I don't like movies like this ... animated features, for kids, sappy. Spirit isn't bad for the genre, though. I liked the animation, which is old-school (i.e. usually not CGI) and often lovely. It's a nice touch that the horses don't speak English (a touch that's ruined, though, when Matt Damon does a voiceover narration as the title horse) ... (and why do the Native Americans speak English in this movie?). It's interesting that this "family" film takes the side of the Indians versus the expansion-minded American soldiers.

But ultimately it's just another sappy cartoon feature for kids. Worst offender: the Bryan Adams songs on the soundtrack.

repress yourself

From "Repress Yourself" by Lauren Slater in the NYT Magazine:

While storying one's life is undoubtedly an essential human activity, the trauma industry may have overlooked this essential fact: not all of us are memoirists. Some of us tell our stories by speaking around them, a kind of Carveresque style where resolution is whispered below the level of audible language. Then again, some of us are fable writers, developing quick tales with tortoises and hares, where right and wrong have a lovely, simple sort of sound. If we are all authors of our experience, as the trauma industry has so significantly reminded us, we are not all cut from the same literary cloth. Some of us are wordy, others prefer the smooth white space between tightly packaged paragraphs. Still others might rather sing over the scary parts than express them at all."

holy shit

Just watched Bruce, Miami Steve, Elvis Costello and Dave Grohl stomp through "London Calling" as a tribute to Joe Strummer on the Grammys. My lord, it was awesome. Where Bruce got that voice, I have no idea ... maybe he was singing in a key he's not used to. No matter, he and everyone else kick the shit out of the song.

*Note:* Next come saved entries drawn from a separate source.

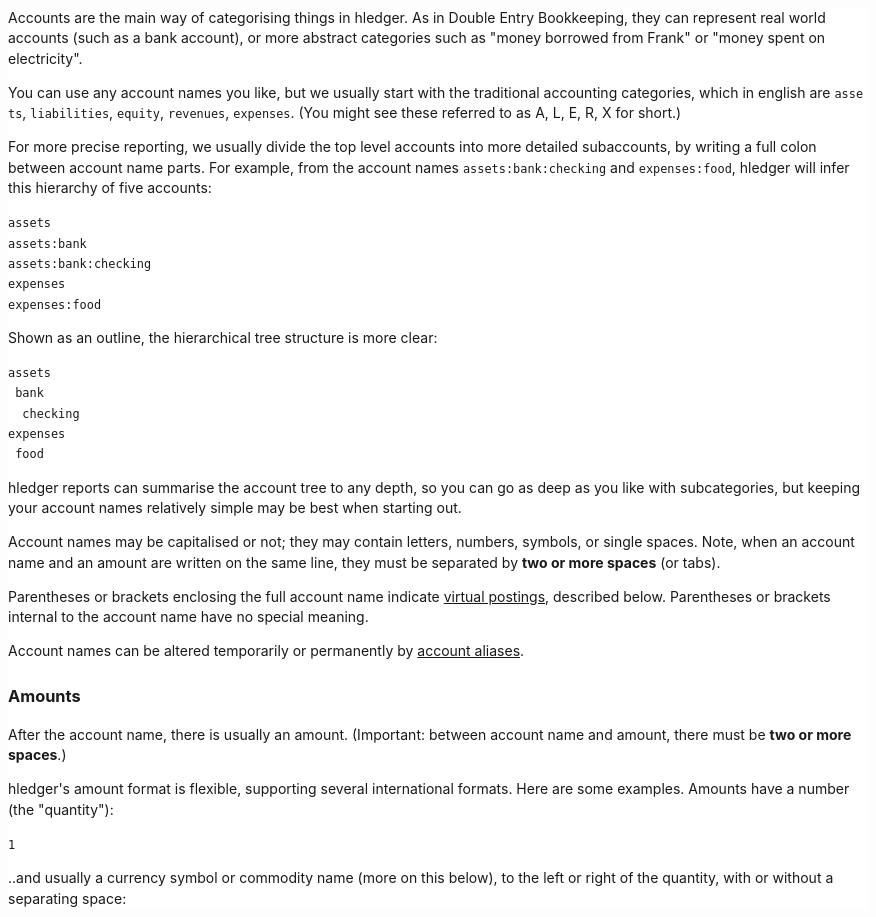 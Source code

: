 Accounts are the main way of categorising things in hledger. As in
Double Entry Bookkeeping, they can represent real world accounts (such
as a bank account), or more abstract categories such as \"money borrowed
from Frank\" or \"money spent on electricity\".

You can use any account names you like, but we usually start with the
traditional accounting categories, which in english are `assets`,
`liabilities`, `equity`, `revenues`, `expenses`. (You might see these
referred to as A, L, E, R, X for short.)

For more precise reporting, we usually divide the top level accounts
into more detailed subaccounts, by writing a full colon between account
name parts. For example, from the account names `assets:bank:checking`
and `expenses:food`, hledger will infer this hierarchy of five accounts:

    assets
    assets:bank
    assets:bank:checking
    expenses
    expenses:food

Shown as an outline, the hierarchical tree structure is more clear:

    assets
     bank
      checking
    expenses
     food

hledger reports can summarise the account tree to any depth, so you can
go as deep as you like with subcategories, but keeping your account
names relatively simple may be best when starting out.

Account names may be capitalised or not; they may contain letters,
numbers, symbols, or single spaces. Note, when an account name and an
amount are written on the same line, they must be separated by **two or
more spaces** (or tabs).

Parentheses or brackets enclosing the full account name indicate
[virtual postings](#virtual-postings), described below. Parentheses or
brackets internal to the account name have no special meaning.

Account names can be altered temporarily or permanently by [account
aliases](#alias-directive).

### Amounts

After the account name, there is usually an amount. (Important: between
account name and amount, there must be **two or more spaces**.)

hledger\'s amount format is flexible, supporting several international
formats. Here are some examples. Amounts have a number (the
\"quantity\"):

    1

..and usually a currency symbol or commodity name (more on this below),
to the left or right of the quantity, with or without a separating
space:

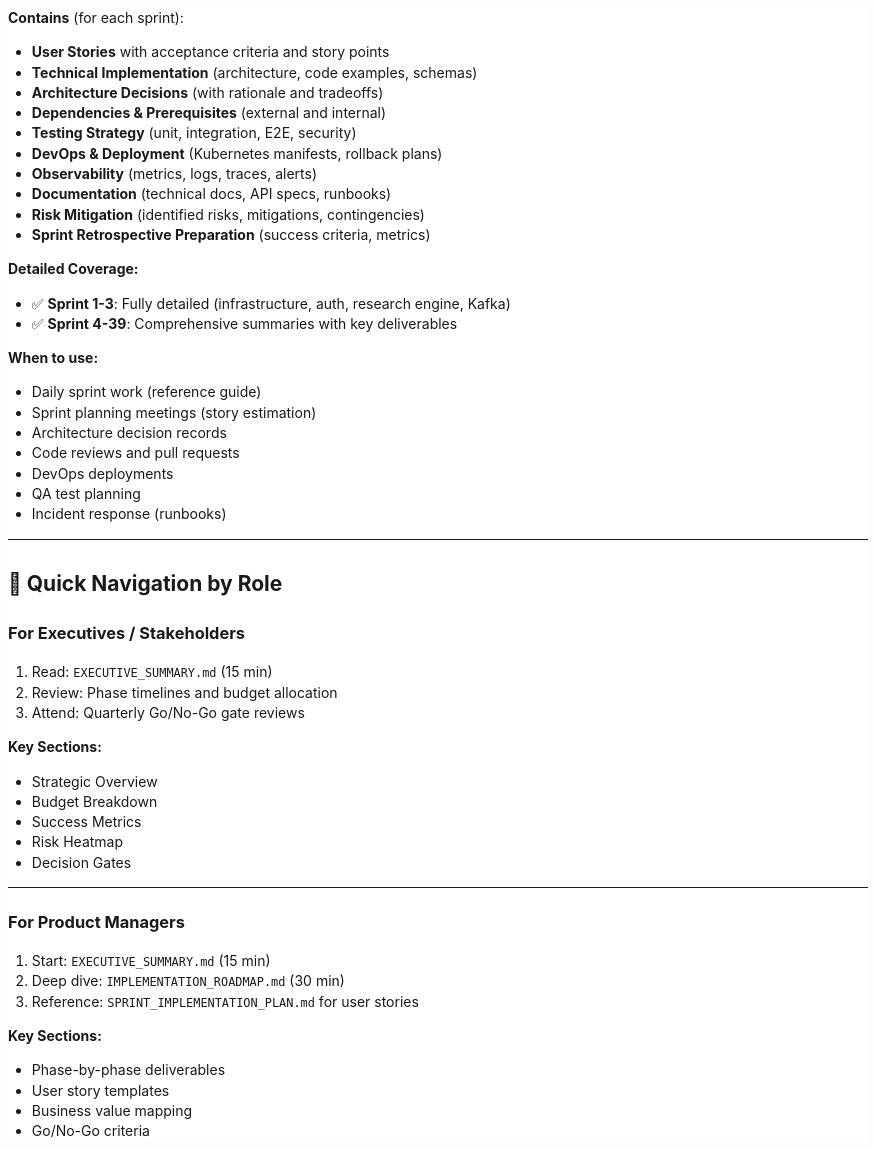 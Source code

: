 **Contains** (for each sprint):
- **User Stories** with acceptance criteria and story points
- **Technical Implementation** (architecture, code examples, schemas)
- **Architecture Decisions** (with rationale and tradeoffs)
- **Dependencies & Prerequisites** (external and internal)
- **Testing Strategy** (unit, integration, E2E, security)
- **DevOps & Deployment** (Kubernetes manifests, rollback plans)
- **Observability** (metrics, logs, traces, alerts)
- **Documentation** (technical docs, API specs, runbooks)
- **Risk Mitigation** (identified risks, mitigations, contingencies)
- **Sprint Retrospective Preparation** (success criteria, metrics)

**Detailed Coverage:**
- ✅ **Sprint 1-3**: Fully detailed (infrastructure, auth, research engine, Kafka)
- ✅ **Sprint 4-39**: Comprehensive summaries with key deliverables

**When to use:**
- Daily sprint work (reference guide)
- Sprint planning meetings (story estimation)
- Architecture decision records
- Code reviews and pull requests
- DevOps deployments
- QA test planning
- Incident response (runbooks)

---

## 🎯 Quick Navigation by Role

### For **Executives / Stakeholders**
1. Read: `EXECUTIVE_SUMMARY.md` (15 min)
2. Review: Phase timelines and budget allocation
3. Attend: Quarterly Go/No-Go gate reviews

**Key Sections:**
- Strategic Overview
- Budget Breakdown
- Success Metrics
- Risk Heatmap
- Decision Gates

---

### For **Product Managers**
1. Start: `EXECUTIVE_SUMMARY.md` (15 min)
2. Deep dive: `IMPLEMENTATION_ROADMAP.md` (30 min)
3. Reference: `SPRINT_IMPLEMENTATION_PLAN.md` for user stories

**Key Sections:**
- Phase-by-phase deliverables
- User story templates
- Business value mapping
- Go/No-Go criteria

The ice age is coming, the sun is zooming in
Engines stop running, the wheat is growing thin
nuclear error, but I have no fear
cuz London is drowning and I
I live by the river

best writing, screenplay written directly for the screen

I've seen all five nominees now:

Far from Heaven
Gangs of New York
Hable con ella
My Big Fat Greek Wedding
Y tu mama tambien

My Big Fat Greek Wedding doesn't belong here in a million years; it's a sitcom, ferchrissake! Gangs of New York is an ambitious mess; Hable con ella is a good script that I don't always agree with. That leaves two. Far From Heaven pretty much does everything it sets out to do, and does it effectively. If this movie won the best screenplay Oscar, I couldn't complain. But Y tu mama tambien is easily the best movie on this list, and the screenplay had a lot to do with it. My vote if these are the choices goes to Y tu mama tambien.